Records from a collection:
+--

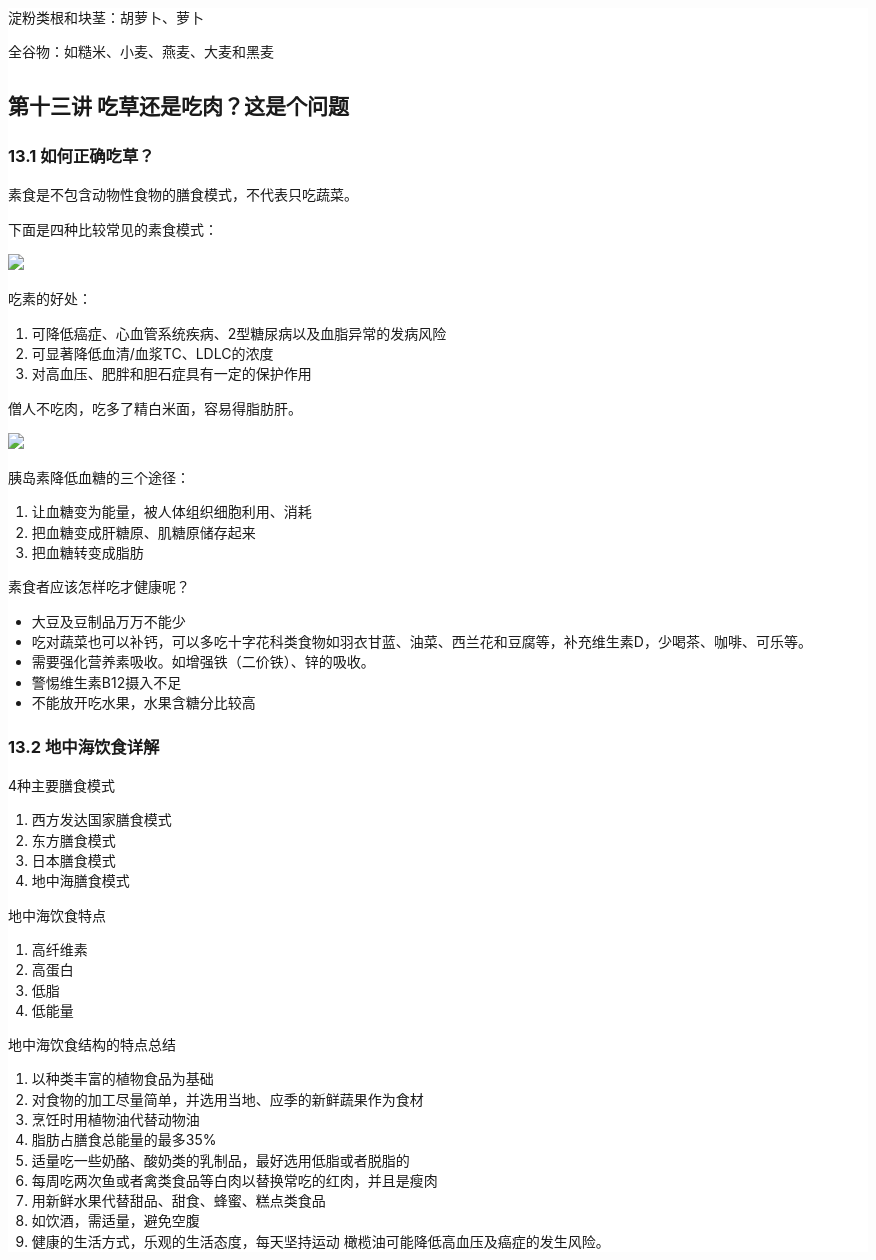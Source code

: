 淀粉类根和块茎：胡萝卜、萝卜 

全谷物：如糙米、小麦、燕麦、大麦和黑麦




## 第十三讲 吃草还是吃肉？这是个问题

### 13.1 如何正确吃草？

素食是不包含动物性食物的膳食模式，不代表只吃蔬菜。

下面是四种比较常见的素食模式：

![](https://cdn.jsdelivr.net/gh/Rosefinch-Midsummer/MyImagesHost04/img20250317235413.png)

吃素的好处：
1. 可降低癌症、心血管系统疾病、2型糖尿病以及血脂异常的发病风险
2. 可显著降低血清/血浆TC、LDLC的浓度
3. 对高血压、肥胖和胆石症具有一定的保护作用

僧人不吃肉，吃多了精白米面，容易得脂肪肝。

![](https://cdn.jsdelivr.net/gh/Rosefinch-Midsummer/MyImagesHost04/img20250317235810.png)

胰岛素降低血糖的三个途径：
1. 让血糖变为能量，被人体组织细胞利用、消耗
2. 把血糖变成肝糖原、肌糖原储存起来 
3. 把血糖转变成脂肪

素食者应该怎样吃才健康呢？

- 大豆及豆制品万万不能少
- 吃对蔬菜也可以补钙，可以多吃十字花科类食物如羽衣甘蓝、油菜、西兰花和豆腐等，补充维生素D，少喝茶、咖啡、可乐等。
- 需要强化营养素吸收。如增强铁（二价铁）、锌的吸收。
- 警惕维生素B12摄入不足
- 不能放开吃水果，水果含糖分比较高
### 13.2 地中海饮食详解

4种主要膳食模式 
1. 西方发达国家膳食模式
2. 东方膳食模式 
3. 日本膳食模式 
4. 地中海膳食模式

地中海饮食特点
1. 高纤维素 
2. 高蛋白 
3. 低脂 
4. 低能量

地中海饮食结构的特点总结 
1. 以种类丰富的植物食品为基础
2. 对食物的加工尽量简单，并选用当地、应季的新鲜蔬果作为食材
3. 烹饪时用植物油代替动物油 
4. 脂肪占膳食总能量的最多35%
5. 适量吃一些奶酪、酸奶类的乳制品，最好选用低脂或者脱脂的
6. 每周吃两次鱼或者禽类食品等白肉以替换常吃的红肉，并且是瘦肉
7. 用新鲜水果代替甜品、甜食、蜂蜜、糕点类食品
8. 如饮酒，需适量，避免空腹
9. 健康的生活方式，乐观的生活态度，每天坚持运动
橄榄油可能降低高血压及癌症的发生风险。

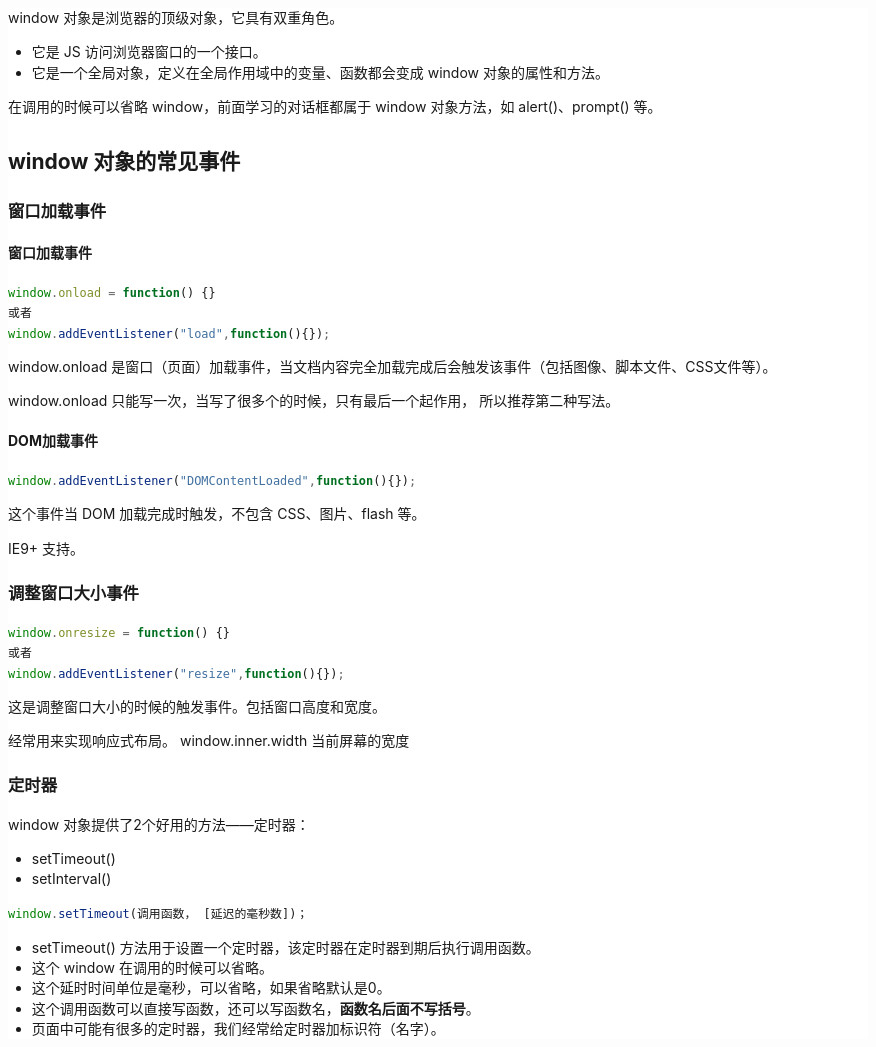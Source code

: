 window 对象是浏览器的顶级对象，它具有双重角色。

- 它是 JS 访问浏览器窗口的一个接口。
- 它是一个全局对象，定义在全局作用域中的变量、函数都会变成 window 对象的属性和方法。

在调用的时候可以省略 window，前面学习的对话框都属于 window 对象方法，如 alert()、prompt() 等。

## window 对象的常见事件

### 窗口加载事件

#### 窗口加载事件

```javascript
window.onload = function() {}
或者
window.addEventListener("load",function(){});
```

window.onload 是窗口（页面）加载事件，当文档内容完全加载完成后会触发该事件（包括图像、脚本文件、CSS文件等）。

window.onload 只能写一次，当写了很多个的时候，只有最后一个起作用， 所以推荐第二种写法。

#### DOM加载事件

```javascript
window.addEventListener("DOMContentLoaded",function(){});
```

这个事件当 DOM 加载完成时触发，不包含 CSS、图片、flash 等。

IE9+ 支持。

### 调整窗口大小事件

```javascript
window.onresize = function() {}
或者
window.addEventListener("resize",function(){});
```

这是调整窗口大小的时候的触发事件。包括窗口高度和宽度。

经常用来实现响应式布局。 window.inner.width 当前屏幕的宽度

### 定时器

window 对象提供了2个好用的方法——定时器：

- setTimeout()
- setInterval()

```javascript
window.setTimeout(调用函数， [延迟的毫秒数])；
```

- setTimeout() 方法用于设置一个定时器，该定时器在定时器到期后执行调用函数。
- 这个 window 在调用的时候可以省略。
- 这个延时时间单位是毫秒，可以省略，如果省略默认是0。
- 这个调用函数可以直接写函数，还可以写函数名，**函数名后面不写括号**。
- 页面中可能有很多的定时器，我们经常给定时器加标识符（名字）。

+--

*Directions for this task*
Return the records word for word, leaving every picture out of the copy.

*Solution to the problem*
Source code

: 淀粉类根和块茎：胡萝卜、萝卜 

全谷物：如糙米、小麦、燕麦、大麦和黑麦




## 第十三讲 吃草还是吃肉？这是个问题

### 13.1 如何正确吃草？

素食是不包含动物性食物的膳食模式，不代表只吃蔬菜。

下面是四种比较常见的素食模式：

![](https://cdn.jsdelivr.net/gh/Rosefinch-Midsummer/MyImagesHost04/img20250317235413.png)

吃素的好处：
1. 可降低癌症、心血管系统疾病、2型糖尿病以及血脂异常的发病风险
2. 可显著降低血清/血浆TC、LDLC的浓度
3. 对高血压、肥胖和胆石症具有一定的保护作用

僧人不吃肉，吃多了精白米面，容易得脂肪肝。

![](https://cdn.jsdelivr.net/gh/Rosefinch-Midsummer/MyImagesHost04/img20250317235810.png)

胰岛素降低血糖的三个途径：
1. 让血糖变为能量，被人体组织细胞利用、消耗
2. 把血糖变成肝糖原、肌糖原储存起来 
3. 把血糖转变成脂肪

素食者应该怎样吃才健康呢？

- 大豆及豆制品万万不能少
- 吃对蔬菜也可以补钙，可以多吃十字花科类食物如羽衣甘蓝、油菜、西兰花和豆腐等，补充维生素D，少喝茶、咖啡、可乐等。
- 需要强化营养素吸收。如增强铁（二价铁）、锌的吸收。
- 警惕维生素B12摄入不足
- 不能放开吃水果，水果含糖分比较高
### 13.2 地中海饮食详解

4种主要膳食模式 
1. 西方发达国家膳食模式
2. 东方膳食模式 
3. 日本膳食模式 
4. 地中海膳食模式

地中海饮食特点
1. 高纤维素 
2. 高蛋白 
3. 低脂 
4. 低能量

地中海饮食结构的特点总结 
1. 以种类丰富的植物食品为基础
2. 对食物的加工尽量简单，并选用当地、应季的新鲜蔬果作为食材
3. 烹饪时用植物油代替动物油 
4. 脂肪占膳食总能量的最多35%
5. 适量吃一些奶酪、酸奶类的乳制品，最好选用低脂或者脱脂的
6. 每周吃两次鱼或者禽类食品等白肉以替换常吃的红肉，并且是瘦肉
7. 用新鲜水果代替甜品、甜食、蜂蜜、糕点类食品
8. 如饮酒，需适量，避免空腹
9. 健康的生活方式，乐观的生活态度，每天坚持运动
橄榄油可能降低高血压及癌症的发生风险。

Source code

: window 对象是浏览器的顶级对象，它具有双重角色。

- 它是 JS 访问浏览器窗口的一个接口。
- 它是一个全局对象，定义在全局作用域中的变量、函数都会变成 window 对象的属性和方法。

在调用的时候可以省略 window，前面学习的对话框都属于 window 对象方法，如 alert()、prompt() 等。

## window 对象的常见事件

### 窗口加载事件

#### 窗口加载事件

```javascript
window.onload = function() {}
或者
window.addEventListener("load",function(){});
```

window.onload 是窗口（页面）加载事件，当文档内容完全加载完成后会触发该事件（包括图像、脚本文件、CSS文件等）。

window.onload 只能写一次，当写了很多个的时候，只有最后一个起作用， 所以推荐第二种写法。

#### DOM加载事件

```javascript
window.addEventListener("DOMContentLoaded",function(){});
```

这个事件当 DOM 加载完成时触发，不包含 CSS、图片、flash 等。

IE9+ 支持。

### 调整窗口大小事件

```javascript
window.onresize = function() {}
或者
window.addEventListener("resize",function(){});
```

这是调整窗口大小的时候的触发事件。包括窗口高度和宽度。

经常用来实现响应式布局。 window.inner.width 当前屏幕的宽度

### 定时器

window 对象提供了2个好用的方法——定时器：

- setTimeout()
- setInterval()

```javascript
window.setTimeout(调用函数， [延迟的毫秒数])；
```

- setTimeout() 方法用于设置一个定时器，该定时器在定时器到期后执行调用函数。
- 这个 window 在调用的时候可以省略。
- 这个延时时间单位是毫秒，可以省略，如果省略默认是0。
- 这个调用函数可以直接写函数，还可以写函数名，**函数名后面不写括号**。
- 页面中可能有很多的定时器，我们经常给定时器加标识符（名字）。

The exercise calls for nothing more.